> **WORK TO BE COMPLETED**: Send back every record word for word, with nothing missing.

↓

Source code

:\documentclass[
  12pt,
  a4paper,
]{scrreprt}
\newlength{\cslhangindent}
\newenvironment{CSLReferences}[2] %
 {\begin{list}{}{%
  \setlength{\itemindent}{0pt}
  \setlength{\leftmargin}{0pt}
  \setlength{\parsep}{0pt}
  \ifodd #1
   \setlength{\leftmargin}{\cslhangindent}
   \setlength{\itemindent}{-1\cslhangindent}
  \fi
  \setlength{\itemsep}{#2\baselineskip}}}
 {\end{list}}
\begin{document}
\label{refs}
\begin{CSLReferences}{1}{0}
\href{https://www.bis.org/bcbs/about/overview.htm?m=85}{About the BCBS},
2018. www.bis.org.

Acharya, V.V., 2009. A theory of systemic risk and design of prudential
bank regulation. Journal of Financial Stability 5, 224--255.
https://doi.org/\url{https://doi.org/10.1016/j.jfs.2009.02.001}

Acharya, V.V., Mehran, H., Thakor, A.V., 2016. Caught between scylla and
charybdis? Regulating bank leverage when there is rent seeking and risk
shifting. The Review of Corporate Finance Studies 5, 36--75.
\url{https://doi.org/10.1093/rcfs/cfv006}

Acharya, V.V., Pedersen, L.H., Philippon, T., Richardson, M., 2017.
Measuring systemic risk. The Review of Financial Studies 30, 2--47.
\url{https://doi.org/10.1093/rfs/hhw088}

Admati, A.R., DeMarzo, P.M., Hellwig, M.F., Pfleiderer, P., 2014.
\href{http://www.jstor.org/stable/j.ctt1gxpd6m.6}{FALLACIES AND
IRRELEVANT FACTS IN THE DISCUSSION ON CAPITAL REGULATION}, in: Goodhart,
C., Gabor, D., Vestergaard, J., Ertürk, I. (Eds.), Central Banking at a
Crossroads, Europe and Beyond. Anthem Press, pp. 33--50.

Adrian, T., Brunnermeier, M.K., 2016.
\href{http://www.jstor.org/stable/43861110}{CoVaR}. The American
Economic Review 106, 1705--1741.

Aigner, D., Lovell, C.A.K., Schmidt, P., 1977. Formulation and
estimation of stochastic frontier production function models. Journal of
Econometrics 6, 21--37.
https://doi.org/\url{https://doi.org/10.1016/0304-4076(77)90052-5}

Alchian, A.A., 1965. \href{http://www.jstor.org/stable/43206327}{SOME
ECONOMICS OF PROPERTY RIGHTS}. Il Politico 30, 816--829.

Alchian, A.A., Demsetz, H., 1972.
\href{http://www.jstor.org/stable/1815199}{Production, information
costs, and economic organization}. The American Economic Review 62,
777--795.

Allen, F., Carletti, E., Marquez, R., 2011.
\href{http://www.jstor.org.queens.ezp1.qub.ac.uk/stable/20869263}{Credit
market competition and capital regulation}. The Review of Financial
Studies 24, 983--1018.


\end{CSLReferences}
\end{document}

↑

> **TASK ANSWER**:
Source code

:\documentclass[
  12pt,
  a4paper,
]{scrreprt}
\newlength{\cslhangindent}
\newenvironment{CSLReferences}[2] %
 {\begin{list}{}{%
  \setlength{\itemindent}{0pt}
  \setlength{\leftmargin}{0pt}
  \setlength{\parsep}{0pt}
  \ifodd #1
   \setlength{\leftmargin}{\cslhangindent}
   \setlength{\itemindent}{-1\cslhangindent}
  \fi
  \setlength{\itemsep}{#2\baselineskip}}}
 {\end{list}}
\begin{document}
\label{refs}
\begin{CSLReferences}{1}{0}
\href{https://www.bis.org/bcbs/about/overview.htm?m=85}{About the BCBS},
2018. www.bis.org.

Acharya, V.V., 2009. A theory of systemic risk and design of prudential
bank regulation. Journal of Financial Stability 5, 224--255.
https://doi.org/\url{https://doi.org/10.1016/j.jfs.2009.02.001}

Acharya, V.V., Mehran, H., Thakor, A.V., 2016. Caught between scylla and
charybdis? Regulating bank leverage when there is rent seeking and risk
shifting. The Review of Corporate Finance Studies 5, 36--75.
\url{https://doi.org/10.1093/rcfs/cfv006}

Acharya, V.V., Pedersen, L.H., Philippon, T., Richardson, M., 2017.
Measuring systemic risk. The Review of Financial Studies 30, 2--47.
\url{https://doi.org/10.1093/rfs/hhw088}

Admati, A.R., DeMarzo, P.M., Hellwig, M.F., Pfleiderer, P., 2014.
\href{http://www.jstor.org/stable/j.ctt1gxpd6m.6}{FALLACIES AND
IRRELEVANT FACTS IN THE DISCUSSION ON CAPITAL REGULATION}, in: Goodhart,
C., Gabor, D., Vestergaard, J., Ertürk, I. (Eds.), Central Banking at a
Crossroads, Europe and Beyond. Anthem Press, pp. 33--50.

Adrian, T., Brunnermeier, M.K., 2016.
\href{http://www.jstor.org/stable/43861110}{CoVaR}. The American
Economic Review 106, 1705--1741.

Aigner, D., Lovell, C.A.K., Schmidt, P., 1977. Formulation and
estimation of stochastic frontier production function models. Journal of
Econometrics 6, 21--37.
https://doi.org/\url{https://doi.org/10.1016/0304-4076(77)90052-5}

Alchian, A.A., 1965. \href{http://www.jstor.org/stable/43206327}{SOME
ECONOMICS OF PROPERTY RIGHTS}. Il Politico 30, 816--829.

Alchian, A.A., Demsetz, H., 1972.
\href{http://www.jstor.org/stable/1815199}{Production, information
costs, and economic organization}. The American Economic Review 62,
777--795.

Allen, F., Carletti, E., Marquez, R., 2011.
\href{http://www.jstor.org.queens.ezp1.qub.ac.uk/stable/20869263}{Credit
market competition and capital regulation}. The Review of Financial
Studies 24, 983--1018.


\end{CSLReferences}
\end{document}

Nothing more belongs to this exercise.